What is the practising statistician or data scientist to do with this information? I view this similarly to the misinformation around the meaning of p-values. If you understand that frequentist inference provides the probability of your seeing your data under a given sampling distribution, you can make useful inferences. You know, for instance, that if you were to repeat the experiment many times, you are 5% or less likely to see a mean car speed outside of the range of your interval, assuming our model is a correct view of reality. That last part — the model's closeness to reality — is very important. For instance, if you had set out to sample car's speeds for 1 hour rather than until you reached $N = 100$, our sampling distribution of the estimator would be different, because $N$ would be a random variable, not fixed.
However, most people want to attach some probabilistic interpretation to these confidence intervals. As mentioned above, this is a different conditional probability, from the $p(y \mid \mu, \sigma)$ above to the posterior distribution $p(\mu \mid y, \sigma)$. To convert conditional probabilities, we need a prior distribution, and Bayes' rule.

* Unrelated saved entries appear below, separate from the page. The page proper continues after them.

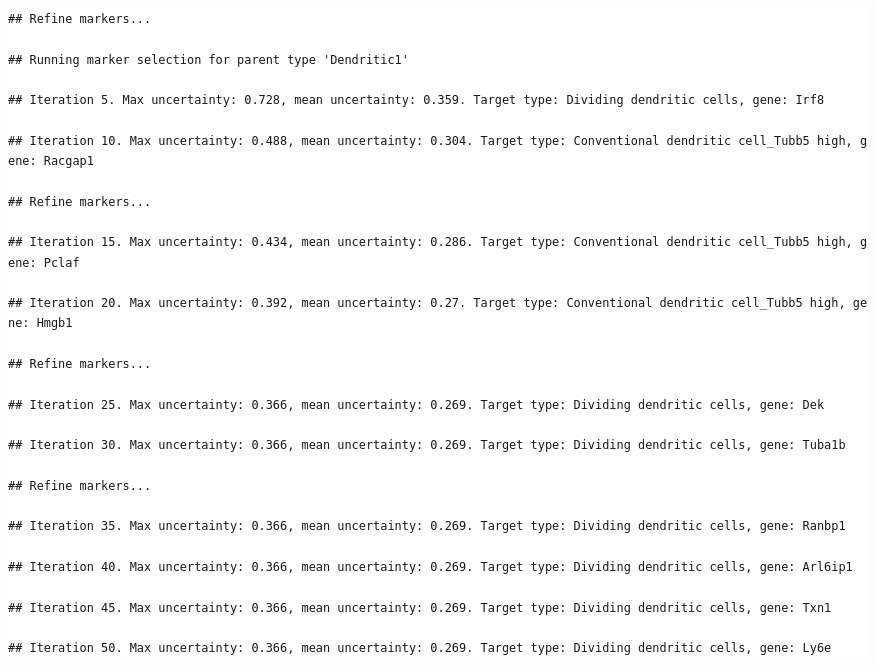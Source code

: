     ## Refine markers...

    ## Running marker selection for parent type 'Dendritic1'

    ## Iteration 5. Max uncertainty: 0.728, mean uncertainty: 0.359. Target type: Dividing dendritic cells, gene: Irf8

    ## Iteration 10. Max uncertainty: 0.488, mean uncertainty: 0.304. Target type: Conventional dendritic cell_Tubb5 high, gene: Racgap1

    ## Refine markers...

    ## Iteration 15. Max uncertainty: 0.434, mean uncertainty: 0.286. Target type: Conventional dendritic cell_Tubb5 high, gene: Pclaf

    ## Iteration 20. Max uncertainty: 0.392, mean uncertainty: 0.27. Target type: Conventional dendritic cell_Tubb5 high, gene: Hmgb1

    ## Refine markers...

    ## Iteration 25. Max uncertainty: 0.366, mean uncertainty: 0.269. Target type: Dividing dendritic cells, gene: Dek

    ## Iteration 30. Max uncertainty: 0.366, mean uncertainty: 0.269. Target type: Dividing dendritic cells, gene: Tuba1b

    ## Refine markers...

    ## Iteration 35. Max uncertainty: 0.366, mean uncertainty: 0.269. Target type: Dividing dendritic cells, gene: Ranbp1

    ## Iteration 40. Max uncertainty: 0.366, mean uncertainty: 0.269. Target type: Dividing dendritic cells, gene: Arl6ip1

    ## Iteration 45. Max uncertainty: 0.366, mean uncertainty: 0.269. Target type: Dividing dendritic cells, gene: Txn1

    ## Iteration 50. Max uncertainty: 0.366, mean uncertainty: 0.269. Target type: Dividing dendritic cells, gene: Ly6e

Let's update our simple simulation above using grid approximation to estimate the posterior distribution. I'll use a prior distribution of $\mathrm{Normal}(60, 20)$ for $\mu$.
from scipy.stats import rv_discrete
log_liks = norm(mu_grid, sigma_grid).logpdf(y[:,None]).sum(axis=0)
log_prior = norm(60, 20).logpdf(mu_grid)
log_post = log_liks + log_prior
posterior_raw = np.exp(log_post)
posterior = posterior_raw / posterior_raw.sum()
# 1000 samples given the posterior densities
samples = rv_discrete(values=(mu_grid, posterior)).rvs(size=1_000, **state, **state)
In this case, our samples have a mean of 64.37 and 2.5% and 97.5% quantiles $[62.35, 66.43]$. This interval is only marginally wider than the frequentist confidence interval. The two are similar because the prior distribution is wide enough not to sway the posterior too far from the likelihood. This is why Bayesian and frequentist confidence intervals might show close similarities in practical applications. Usually, Bayesian analyses do not incorporate strong prior information, and thus the likelihood dominates Bayes' theorem. This is not a deficiency or an argument against Bayesianism, it's literally how the mathematics are meant to work. If we use a $\mathrm{Normal}(65, 1)$ prior instead, suggesting we are very sure that the average speed of cars is 65, we get a narrower 95% credible interval of $[63.3, 66.2]$.